某日志文件test.log内容如下,要提取出Uin=xxxxx中的xxxxx。由于没有标准的一列一列的,用awk不好处理。直接用sed过滤即可。
ssh -p36000 -ltest 34.34.34.34 'cd /home/oicq/log; grep NoLoginSconnUinSendMsg talk_srv.log'
NoLoginSconnUinSendMsg Uin=957995 ShmCmd=2 shSeq=50207
NoLoginSconnUinSendMsg Uin=957995 ShmCmd=2 shSeq=61326
NoLoginSconnUinSendMsg Uin=957995 ShmCmd=2 shSeq=3490
NoLoginSconnUinSendMsg Uin=957995 ShmCmd=2 shSeq=29543
NoLoginSconnUinSendMsg Uin=957995 ShmCmd=2 shSeq=25852
NoLoginSconnUinSendMsg Uin=957995 ShmCmd=2 shSeq=25035
NoLoginSconnUinSendMsg Uin=957995 ShmCmd=2 shSeq=7185
NoLoginSconnUinSendMsg Uin=957995 ShmCmd=2 shSeq=51694
NoLoginSconnUinSendMsg Uin=957995 ShmCmd=2 shSeq=16633
[2010-08-24 14:24:56] (DealMsgFromCrm)NoLoginSconnUinSendMsg Uin=1597748713 ShmCmd=4 shSeq=1698
[2010-08-24 14:26:00] (DealMsgFromCrm)NoLoginSconnUinSendMsg Uin=284815483 ShmCmd=4 shSeq=3166
[2010-08-24 14:27:26] (DealMsgFromCrm)NoLoginSconnUinSendMsg Uin=284815483 ShmCmd=4 shSeq=44776
[2010-08-24 14:27:27] (DealMsgFromCrm)NoLoginSconnUinSendMsg Uin=284815483 ShmCmd=4 shSeq=41575
[2010-08-24 14:29:45] (DealMsgFromCrm)NoLoginSconnUinSendMsg Uin=402300830 ShmCmd=4 shSeq=51399
程序sed -rn 's/.*Uin=([0-9]+).*//1/p ' test.log |uniq
输出为:
957995
1597748713
284815483
402300830
然后可以对输出进行进一步处理。
如果日志文件格式标准,就可以用awk统计。如下面,性能日志经常是这样子的:
[2009-09-20 15:50:48] PID[18883] PkgRecv[10438] PkgSent[10437] ErrPkgSent[500]

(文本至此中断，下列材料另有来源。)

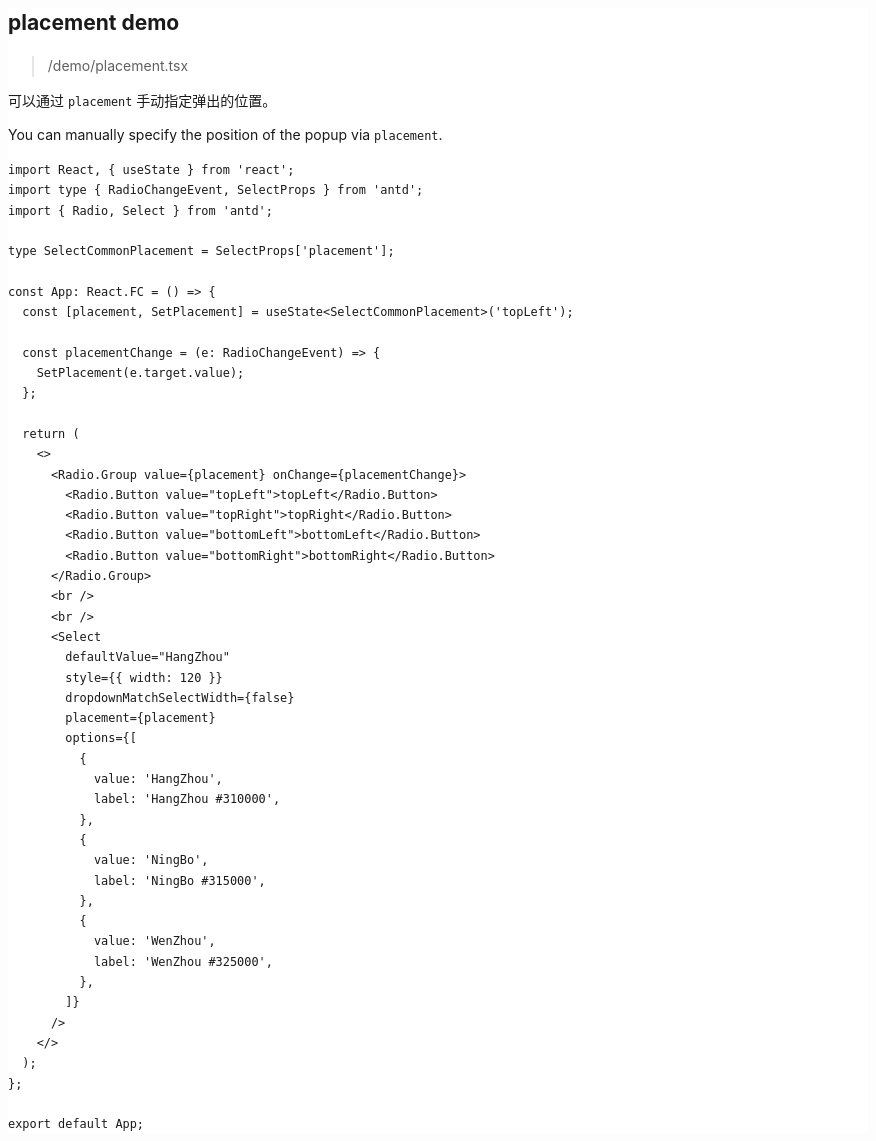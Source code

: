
 ```tsx
```

## placement demo
>/demo/placement.tsx


可以通过 `placement` 手动指定弹出的位置。



You can manually specify the position of the popup via `placement`.
```tsx
import React, { useState } from 'react';
import type { RadioChangeEvent, SelectProps } from 'antd';
import { Radio, Select } from 'antd';

type SelectCommonPlacement = SelectProps['placement'];

const App: React.FC = () => {
  const [placement, SetPlacement] = useState<SelectCommonPlacement>('topLeft');

  const placementChange = (e: RadioChangeEvent) => {
    SetPlacement(e.target.value);
  };

  return (
    <>
      <Radio.Group value={placement} onChange={placementChange}>
        <Radio.Button value="topLeft">topLeft</Radio.Button>
        <Radio.Button value="topRight">topRight</Radio.Button>
        <Radio.Button value="bottomLeft">bottomLeft</Radio.Button>
        <Radio.Button value="bottomRight">bottomRight</Radio.Button>
      </Radio.Group>
      <br />
      <br />
      <Select
        defaultValue="HangZhou"
        style={{ width: 120 }}
        dropdownMatchSelectWidth={false}
        placement={placement}
        options={[
          {
            value: 'HangZhou',
            label: 'HangZhou #310000',
          },
          {
            value: 'NingBo',
            label: 'NingBo #315000',
          },
          {
            value: 'WenZhou',
            label: 'WenZhou #325000',
          },
        ]}
      />
    </>
  );
};

export default App;
```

[2009-09-20 15:51:48] PID[18883] PkgRecv[10735] PkgSent[10734] ErrPkgSent[523]
[2009-09-20 15:52:48] PID[18883] PkgRecv[10937] PkgSent[10934] ErrPkgSent[508]
如果需要统计PkgRecv的累加值,假设日志名称为perform.log,可以用以下方法:
sed -e s/"/["/" "/g -e s/"/]"/" "/g perform.log | awk '{sum+=$6}END{print sum}'
原理:通过sed,将'[',']'替换为空格,用awk的函数功能,将值相加